ARAPAHOE COUNTY, Colo. — Arapahoe County expects to experience massive growth, with projections suggesting the county's population could grow from its current total of 655,000 to 800,000 by 2030. Those who lead the county's public works division hope to plan ahead for the rapid development amid drought conditions.
This month, the county launched an 18-month study of its water resources, with the goal of ensuring demand for development doesn't overwhelm the county's water supply.
"Arapahoe County currently is the third largest county in Colorado and expected to grow exponentially in the future, so we need to plan for that," said Bryan Weimer, director of Arapahoe County Public Works and Development.
The study will identify above-ground and groundwater resources in the county's metropolitan and rural areas.

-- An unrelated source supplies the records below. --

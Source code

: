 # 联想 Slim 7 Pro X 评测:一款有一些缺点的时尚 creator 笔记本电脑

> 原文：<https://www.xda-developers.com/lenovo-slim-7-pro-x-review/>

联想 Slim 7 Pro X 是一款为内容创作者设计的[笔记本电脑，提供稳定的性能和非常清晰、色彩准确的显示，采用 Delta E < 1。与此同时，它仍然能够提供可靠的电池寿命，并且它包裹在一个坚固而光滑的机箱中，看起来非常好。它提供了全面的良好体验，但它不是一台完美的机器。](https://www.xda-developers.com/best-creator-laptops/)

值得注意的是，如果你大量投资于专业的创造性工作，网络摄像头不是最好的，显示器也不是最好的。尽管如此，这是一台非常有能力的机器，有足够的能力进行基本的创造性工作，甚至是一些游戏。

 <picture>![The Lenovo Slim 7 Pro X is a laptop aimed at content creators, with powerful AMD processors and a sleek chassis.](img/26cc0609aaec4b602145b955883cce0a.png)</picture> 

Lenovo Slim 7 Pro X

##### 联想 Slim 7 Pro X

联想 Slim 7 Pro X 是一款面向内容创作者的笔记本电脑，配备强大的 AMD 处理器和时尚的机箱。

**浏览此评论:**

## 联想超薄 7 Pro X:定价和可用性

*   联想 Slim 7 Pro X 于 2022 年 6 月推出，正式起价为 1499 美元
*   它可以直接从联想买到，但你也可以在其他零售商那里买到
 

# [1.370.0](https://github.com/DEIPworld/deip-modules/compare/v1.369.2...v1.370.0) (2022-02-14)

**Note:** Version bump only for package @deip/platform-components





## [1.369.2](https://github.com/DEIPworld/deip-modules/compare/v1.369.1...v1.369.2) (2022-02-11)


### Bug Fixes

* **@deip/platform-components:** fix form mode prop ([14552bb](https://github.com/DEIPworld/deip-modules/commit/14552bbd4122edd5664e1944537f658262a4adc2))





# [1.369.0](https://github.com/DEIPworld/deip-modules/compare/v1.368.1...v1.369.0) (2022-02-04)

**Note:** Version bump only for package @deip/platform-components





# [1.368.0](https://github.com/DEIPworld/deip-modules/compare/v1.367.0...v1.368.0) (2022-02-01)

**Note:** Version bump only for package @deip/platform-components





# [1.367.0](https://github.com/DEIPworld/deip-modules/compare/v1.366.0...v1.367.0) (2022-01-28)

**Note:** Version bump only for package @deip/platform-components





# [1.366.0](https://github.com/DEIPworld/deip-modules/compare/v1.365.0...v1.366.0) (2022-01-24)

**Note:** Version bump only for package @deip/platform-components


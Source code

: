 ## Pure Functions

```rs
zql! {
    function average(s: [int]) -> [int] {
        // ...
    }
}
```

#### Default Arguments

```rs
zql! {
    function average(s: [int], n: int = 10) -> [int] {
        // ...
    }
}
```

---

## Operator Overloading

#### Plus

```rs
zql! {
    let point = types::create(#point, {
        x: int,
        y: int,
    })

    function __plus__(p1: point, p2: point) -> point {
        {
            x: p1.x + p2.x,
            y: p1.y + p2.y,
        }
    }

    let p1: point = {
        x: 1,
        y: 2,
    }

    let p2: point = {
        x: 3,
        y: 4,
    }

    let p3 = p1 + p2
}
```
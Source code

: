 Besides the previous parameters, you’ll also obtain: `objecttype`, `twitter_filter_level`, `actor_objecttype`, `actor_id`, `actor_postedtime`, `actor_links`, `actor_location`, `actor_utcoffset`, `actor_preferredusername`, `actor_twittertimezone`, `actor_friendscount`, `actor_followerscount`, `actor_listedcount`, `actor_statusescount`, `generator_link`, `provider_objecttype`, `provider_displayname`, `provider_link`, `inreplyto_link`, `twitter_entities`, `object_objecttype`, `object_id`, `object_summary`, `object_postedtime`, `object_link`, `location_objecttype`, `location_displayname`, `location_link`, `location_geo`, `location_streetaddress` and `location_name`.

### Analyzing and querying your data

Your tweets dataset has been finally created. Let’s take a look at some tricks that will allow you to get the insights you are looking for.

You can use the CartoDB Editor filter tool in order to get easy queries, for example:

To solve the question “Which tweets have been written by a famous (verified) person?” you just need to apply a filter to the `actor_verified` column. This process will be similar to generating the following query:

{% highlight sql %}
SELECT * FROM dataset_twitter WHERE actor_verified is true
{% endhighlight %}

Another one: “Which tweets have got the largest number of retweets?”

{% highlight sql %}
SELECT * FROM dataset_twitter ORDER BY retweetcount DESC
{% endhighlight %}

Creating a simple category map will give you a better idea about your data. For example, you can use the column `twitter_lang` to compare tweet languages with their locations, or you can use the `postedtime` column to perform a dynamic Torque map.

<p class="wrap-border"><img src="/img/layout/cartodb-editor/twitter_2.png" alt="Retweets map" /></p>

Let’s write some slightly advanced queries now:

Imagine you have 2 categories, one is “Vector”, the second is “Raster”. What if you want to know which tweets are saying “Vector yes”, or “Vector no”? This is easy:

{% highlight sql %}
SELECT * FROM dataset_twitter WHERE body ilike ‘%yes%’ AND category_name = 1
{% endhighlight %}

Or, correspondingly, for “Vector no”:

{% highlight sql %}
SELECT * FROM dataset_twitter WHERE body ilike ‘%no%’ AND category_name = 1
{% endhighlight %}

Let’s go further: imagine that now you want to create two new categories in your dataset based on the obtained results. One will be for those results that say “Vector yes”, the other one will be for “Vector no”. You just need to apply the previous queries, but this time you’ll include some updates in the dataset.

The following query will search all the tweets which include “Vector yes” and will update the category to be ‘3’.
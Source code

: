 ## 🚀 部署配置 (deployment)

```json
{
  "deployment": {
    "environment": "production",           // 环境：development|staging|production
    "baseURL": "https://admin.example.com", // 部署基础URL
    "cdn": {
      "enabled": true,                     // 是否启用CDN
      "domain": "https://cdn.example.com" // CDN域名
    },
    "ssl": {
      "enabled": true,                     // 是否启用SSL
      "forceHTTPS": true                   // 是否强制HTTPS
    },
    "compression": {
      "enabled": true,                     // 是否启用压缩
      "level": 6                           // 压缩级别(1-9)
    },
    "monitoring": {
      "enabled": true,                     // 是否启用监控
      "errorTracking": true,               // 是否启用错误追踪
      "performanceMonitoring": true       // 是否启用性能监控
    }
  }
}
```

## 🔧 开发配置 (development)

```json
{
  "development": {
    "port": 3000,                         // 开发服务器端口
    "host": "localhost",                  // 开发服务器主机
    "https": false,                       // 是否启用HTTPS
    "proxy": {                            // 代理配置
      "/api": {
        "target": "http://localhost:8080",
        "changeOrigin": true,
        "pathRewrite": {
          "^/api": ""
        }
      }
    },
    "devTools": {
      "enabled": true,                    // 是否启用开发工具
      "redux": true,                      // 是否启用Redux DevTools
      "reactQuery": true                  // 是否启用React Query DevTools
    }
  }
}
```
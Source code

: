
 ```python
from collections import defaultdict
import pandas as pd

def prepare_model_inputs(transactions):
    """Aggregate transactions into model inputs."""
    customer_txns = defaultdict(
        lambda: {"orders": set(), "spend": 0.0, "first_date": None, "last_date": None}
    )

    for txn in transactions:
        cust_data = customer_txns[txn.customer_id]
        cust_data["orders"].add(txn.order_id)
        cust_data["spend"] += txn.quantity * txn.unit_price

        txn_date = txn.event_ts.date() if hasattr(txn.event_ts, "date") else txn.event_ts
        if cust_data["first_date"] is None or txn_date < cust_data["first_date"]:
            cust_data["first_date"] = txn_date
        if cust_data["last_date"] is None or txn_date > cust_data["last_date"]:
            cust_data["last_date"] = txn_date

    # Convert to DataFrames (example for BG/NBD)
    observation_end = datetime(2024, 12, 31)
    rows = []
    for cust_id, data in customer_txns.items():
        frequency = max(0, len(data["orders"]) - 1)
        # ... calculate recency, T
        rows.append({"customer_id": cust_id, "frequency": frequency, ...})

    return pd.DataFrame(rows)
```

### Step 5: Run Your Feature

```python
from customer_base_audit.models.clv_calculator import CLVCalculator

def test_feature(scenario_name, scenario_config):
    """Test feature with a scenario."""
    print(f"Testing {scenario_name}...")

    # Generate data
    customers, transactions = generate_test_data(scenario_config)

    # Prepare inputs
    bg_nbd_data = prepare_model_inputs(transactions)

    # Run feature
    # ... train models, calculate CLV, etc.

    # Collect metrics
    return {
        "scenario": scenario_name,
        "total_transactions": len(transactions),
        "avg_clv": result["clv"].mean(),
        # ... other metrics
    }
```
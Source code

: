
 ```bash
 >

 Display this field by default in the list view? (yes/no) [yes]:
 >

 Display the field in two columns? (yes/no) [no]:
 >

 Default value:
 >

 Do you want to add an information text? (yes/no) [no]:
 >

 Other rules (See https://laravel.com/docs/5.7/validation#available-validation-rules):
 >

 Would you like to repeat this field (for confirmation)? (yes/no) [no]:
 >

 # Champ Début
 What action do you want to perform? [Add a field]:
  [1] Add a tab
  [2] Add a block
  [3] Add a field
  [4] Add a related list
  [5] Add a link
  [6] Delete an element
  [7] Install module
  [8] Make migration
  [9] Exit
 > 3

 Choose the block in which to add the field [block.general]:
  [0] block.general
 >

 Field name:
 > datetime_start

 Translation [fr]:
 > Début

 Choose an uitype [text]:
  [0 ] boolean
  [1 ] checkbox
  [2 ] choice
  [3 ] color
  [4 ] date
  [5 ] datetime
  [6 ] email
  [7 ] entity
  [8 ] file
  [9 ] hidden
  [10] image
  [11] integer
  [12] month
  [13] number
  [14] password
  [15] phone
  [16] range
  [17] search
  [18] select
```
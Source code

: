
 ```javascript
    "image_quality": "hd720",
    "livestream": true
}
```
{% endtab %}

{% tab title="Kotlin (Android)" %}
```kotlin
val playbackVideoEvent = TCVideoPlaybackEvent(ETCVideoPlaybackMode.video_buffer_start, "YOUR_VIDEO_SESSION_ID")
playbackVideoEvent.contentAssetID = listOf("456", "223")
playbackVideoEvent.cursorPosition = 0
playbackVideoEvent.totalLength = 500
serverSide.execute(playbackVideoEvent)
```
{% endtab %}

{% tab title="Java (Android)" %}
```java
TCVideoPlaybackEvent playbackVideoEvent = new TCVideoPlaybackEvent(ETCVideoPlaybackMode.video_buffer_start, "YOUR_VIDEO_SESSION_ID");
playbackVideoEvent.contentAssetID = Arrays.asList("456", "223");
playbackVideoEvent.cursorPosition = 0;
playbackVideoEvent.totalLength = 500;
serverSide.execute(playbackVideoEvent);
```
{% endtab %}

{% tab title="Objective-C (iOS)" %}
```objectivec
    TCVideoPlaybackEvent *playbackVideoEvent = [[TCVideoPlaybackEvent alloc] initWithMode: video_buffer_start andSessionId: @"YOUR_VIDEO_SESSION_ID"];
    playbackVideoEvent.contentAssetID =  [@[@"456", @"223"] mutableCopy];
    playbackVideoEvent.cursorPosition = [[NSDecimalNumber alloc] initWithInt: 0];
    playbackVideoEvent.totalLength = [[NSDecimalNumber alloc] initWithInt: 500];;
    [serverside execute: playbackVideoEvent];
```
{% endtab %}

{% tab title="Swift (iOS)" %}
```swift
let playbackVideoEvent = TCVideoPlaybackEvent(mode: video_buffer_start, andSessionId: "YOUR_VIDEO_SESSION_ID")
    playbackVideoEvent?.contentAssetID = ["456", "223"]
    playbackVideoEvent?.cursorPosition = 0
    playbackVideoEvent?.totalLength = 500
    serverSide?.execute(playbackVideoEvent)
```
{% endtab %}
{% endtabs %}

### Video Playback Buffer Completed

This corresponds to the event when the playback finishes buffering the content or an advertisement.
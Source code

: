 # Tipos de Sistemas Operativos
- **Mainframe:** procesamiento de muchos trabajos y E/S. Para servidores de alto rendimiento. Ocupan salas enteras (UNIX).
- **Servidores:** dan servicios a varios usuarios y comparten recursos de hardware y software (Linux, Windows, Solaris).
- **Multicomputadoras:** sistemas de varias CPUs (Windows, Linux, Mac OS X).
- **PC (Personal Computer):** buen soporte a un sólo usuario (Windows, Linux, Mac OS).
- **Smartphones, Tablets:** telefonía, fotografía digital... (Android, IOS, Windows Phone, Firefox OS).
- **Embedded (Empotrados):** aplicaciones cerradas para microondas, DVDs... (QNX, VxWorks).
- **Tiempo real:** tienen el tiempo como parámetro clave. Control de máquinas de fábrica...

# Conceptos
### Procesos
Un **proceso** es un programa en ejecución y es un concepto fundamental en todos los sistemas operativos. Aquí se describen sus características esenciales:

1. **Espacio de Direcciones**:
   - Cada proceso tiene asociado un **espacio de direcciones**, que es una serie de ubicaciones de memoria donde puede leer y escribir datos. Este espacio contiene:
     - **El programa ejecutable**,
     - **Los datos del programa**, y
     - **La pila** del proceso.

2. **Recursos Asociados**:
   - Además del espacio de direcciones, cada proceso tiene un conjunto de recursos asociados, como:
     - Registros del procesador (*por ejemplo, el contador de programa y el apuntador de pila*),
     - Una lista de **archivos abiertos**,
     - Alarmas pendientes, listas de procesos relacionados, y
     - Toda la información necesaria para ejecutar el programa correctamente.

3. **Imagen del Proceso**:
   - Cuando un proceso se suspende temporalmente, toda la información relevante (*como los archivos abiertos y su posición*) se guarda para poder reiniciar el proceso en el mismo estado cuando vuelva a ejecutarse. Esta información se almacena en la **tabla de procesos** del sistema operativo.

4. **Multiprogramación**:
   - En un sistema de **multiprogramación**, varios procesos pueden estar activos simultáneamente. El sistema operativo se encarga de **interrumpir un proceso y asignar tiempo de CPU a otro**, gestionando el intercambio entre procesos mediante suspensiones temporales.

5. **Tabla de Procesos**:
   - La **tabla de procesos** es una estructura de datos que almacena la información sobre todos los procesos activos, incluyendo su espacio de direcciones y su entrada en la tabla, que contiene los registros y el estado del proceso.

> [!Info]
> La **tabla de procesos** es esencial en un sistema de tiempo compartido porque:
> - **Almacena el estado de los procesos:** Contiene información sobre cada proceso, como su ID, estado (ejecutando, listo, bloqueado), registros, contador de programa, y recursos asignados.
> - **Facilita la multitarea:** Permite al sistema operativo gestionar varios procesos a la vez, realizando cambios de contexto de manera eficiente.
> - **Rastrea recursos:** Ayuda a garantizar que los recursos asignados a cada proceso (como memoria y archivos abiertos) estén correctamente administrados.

Once the study is complete, future policies for the Arapahoe County Comprehensive Plan will be solidified.
"The study will help us identify what our codes need to look like to accommodate that growth into the future," said Weimer.
The county has already identified one policy it'd like to incorporate, according to Weimer.
"We're recommending a 300-year water supply — that any type of development that would come through has to show that they have water available to support 300 years worth of growth, or 300 years-worth of life of that development," he explained.
County planners are also going to hold public meetings and other engagement opportunities throughout the study process.
Clinton Porter, an Arapahoe County resident and realtor, has witnessed the county's rapid boom in recent years.
"There's good schools, it's safe, not a lot of crime or anything like that, close proximity to the airport — just 20 minutes north of us," Porter said. "It's just kind of a booming area."
"I think that as this area continues to grow, you're gonna watch it go on the other side of C-470 and kind of growth in that direction toward the airport," he added. "In the Copperleaf area, we've seen approvals happen for some paired homes. So we're watching a lot more families that are coming into our little area here."
The water study will cost the county $500,000 and is funded by a Colorado Water Conservation Board grant and money received through the American Rescue Plan.